UK - A rebel attempt to load the National Express board could prove successful unless pension funds act in the company's long-term interests, according to investor advisory groups.

PIRC, ISS and Glass Lewis this week all urged shareholders to reject proposals from the UK subsidiary of US activist hedge fund Elliot Advisors for the appointment of three new non-executive directors.

The hedge fund, which recently boosted its equity stake with the acquisition of additional shares, previously targeted the company with proposals for a merger, a break-up of the company and the deployment of assets to the US.

A statement from National Express described the three-way intervention as "a strong demonstration of support for the Group, its corporate strategy and its standards of corporate governance".

ISS had claimed the dissident shareholder had failed to meet the burden of proof that changes to a relatively new management board were warranted.

Shareholders including Co-operative Asset Management and M&G have already indicated they will vote against the three proposed nominees.

But PIRC spokesman Tom Powdrill said the vote at the AGM on 10 May "could still be tight" if Elliot Advisors, which holds around 17% of the shares, wins the support of the other major shareholder - the Cosmen family, which holds just over 17% of the firm through its European Express Enterprises vehicle.

A member of the Spanish family, Jorge Cosmen, is deputy chairman of the company.

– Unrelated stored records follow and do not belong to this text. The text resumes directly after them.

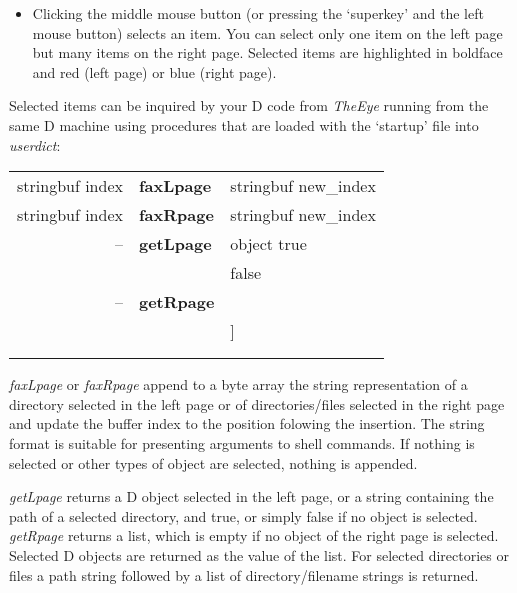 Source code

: \begin{description}
\begin{itemize}
\item Clicking the middle mouse button (or pressing the `superkey' and the left mouse button) selects an item. You can select only one item on the left page but many items on the right page. Selected items are highlighted in boldface and red (left page) or blue (right page).
\end{itemize}

Selected items can be inquired by your D code from \emph{TheEye} running from the same D machine using procedures that are loaded with the `startup' file into \emph{userdict}:\\

\begin{tabular}{>{\sffamily}r>{\sffamily\bfseries}l>{\sffamily}l}
stringbuf index & faxLpage & stringbuf new\_index\\
stringbuf index & faxRpage & stringbuf new\_index\\
-- & getLpage & object true\\
   &          & false\\
-- & getRpage & [ D\_object\ldots ]\\
   &          & [ (path) [ (dir/filename)\ldots ]]\\
   &          & [ ]\\\\
\end{tabular}


\emph{faxLpage} or \emph{faxRpage} append to a byte array the string representation of a directory selected in the left page or of directories/files selected in the right page and update the buffer index to the position folowing the insertion. The string format is suitable for presenting arguments to shell commands. If nothing is selected or other types of object are selected, nothing is appended.

\emph{getLpage} returns a D object selected in the left page, or a string containing the path of a selected directory, and true, or simply false if no object is selected. \emph{getRpage} returns a list, which is empty if no object of the right page is selected. Selected D objects are returned as the value of the list. For selected directories or files a path string followed by a list of directory/filename strings is returned. 


 

\end{description}



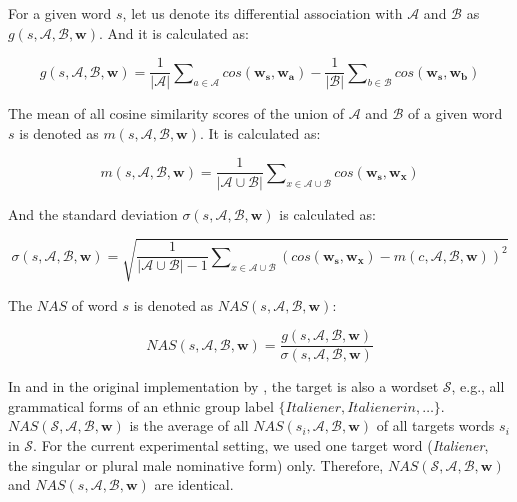 For a given word $s$, let us denote its differential association with $\mathcal{A}$ and $\mathcal{B}$ as $g(s, \mathcal{A}, \mathcal{B}, \boldsymbol{w})$. And it is calculated as:

\begin{equation}
g(s, \mathcal{A}, \mathcal{B}, \boldsymbol{w}) = \frac{1}{|\mathcal{A}|} \sum\nolimits_{a \in \mathcal{A}} cos(\boldsymbol{w_s}, \boldsymbol{w_a}) - \frac{1}{|\mathcal{B}|} \sum\nolimits_{b \in \mathcal{B}} cos(\boldsymbol{w_s}, \boldsymbol{w_b})
\end{equation}

The mean of all cosine similarity scores of the union of $\mathcal{A}$ and $\mathcal{B}$ of a given word $s$ is denoted as $m(s, \mathcal{A}, \mathcal{B}, \boldsymbol{w})$. It is calculated as:

\begin{equation}
m(s, \mathcal{A}, \mathcal{B}, \boldsymbol{w}) = \frac{1}{|\mathcal{A} \cup \mathcal{B}|} \sum\nolimits_{x \in \mathcal{A} \cup \mathcal{B}} cos(\boldsymbol{w_s}, \boldsymbol{w_x})
\end{equation}

And the standard deviation $\sigma(s, \mathcal{A}, \mathcal{B}, \boldsymbol{w})$ is calculated as:

\begin{equation}
\sigma(s, \mathcal{A}, \mathcal{B}, \boldsymbol{w}) = \sqrt{\frac{1}{|\mathcal{A} \cup \mathcal{B}| - 1} \sum\nolimits_{x \in \mathcal{A} \cup \mathcal{B}} (cos(\boldsymbol{w_s}, \boldsymbol{w_x}) - m(c, \mathcal{A}, \mathcal{B}, \boldsymbol{w}))^2}
\end{equation}

The $NAS$ of word $s$ is denoted as $NAS(s, \mathcal{A}, \mathcal{B}, \boldsymbol{w})$:

\begin{equation}
NAS(s, \mathcal{A}, \mathcal{B}, \boldsymbol{w}) = \frac{g(s, \mathcal{A}, \mathcal{B}, \boldsymbol{w})}{\sigma(s, \mathcal{A}, \mathcal{B}, \boldsymbol{w})}
\end{equation}

In \textcite{mueller:2023:DRN} and in the original implementation by \textcite{caliskan:2017:S}, the target is also a wordset $\mathcal{S}$, e.g., all grammatical forms of an ethnic group label $\{ Italiener,  Italienerin, \ldots \}$. $NAS(\mathcal{S}, \mathcal{A},\mathcal{B}, \boldsymbol{w})$ is the average of all $NAS(s_{i}, \mathcal{A}, \mathcal{B}, \boldsymbol{w})$ of all targets words $s_{i}$ in $\mathcal{S}$. For the current experimental setting, we used one target word (\textit{Italiener}, the singular or plural male nominative form) only. Therefore, $NAS(\mathcal{S}, \mathcal{A}, \mathcal{B}, \boldsymbol{w})$ and $NAS(s, \mathcal{A}, \mathcal{B}, \boldsymbol{w})$ are identical.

National Express acknowledges his membership of the nomination committee, as a non-independent director, as non-compliant with the Combined Code on Corporate Governance.

The rebel shareholders stand a chance if turnout is low. Powdrill said the vote - which he described as "a proper proxy fight" - could break down according to the timeframes of the shareholders.

"Compared with intermediaries, pension funds tend to regard themselves as long-term investors," he said.

"As a result, they might give the board the benefit of the doubt because they plan to hold the shares for a long time to come. On the other hand, another hedge fund might be selling in a year's time and could view their investment differently as a result."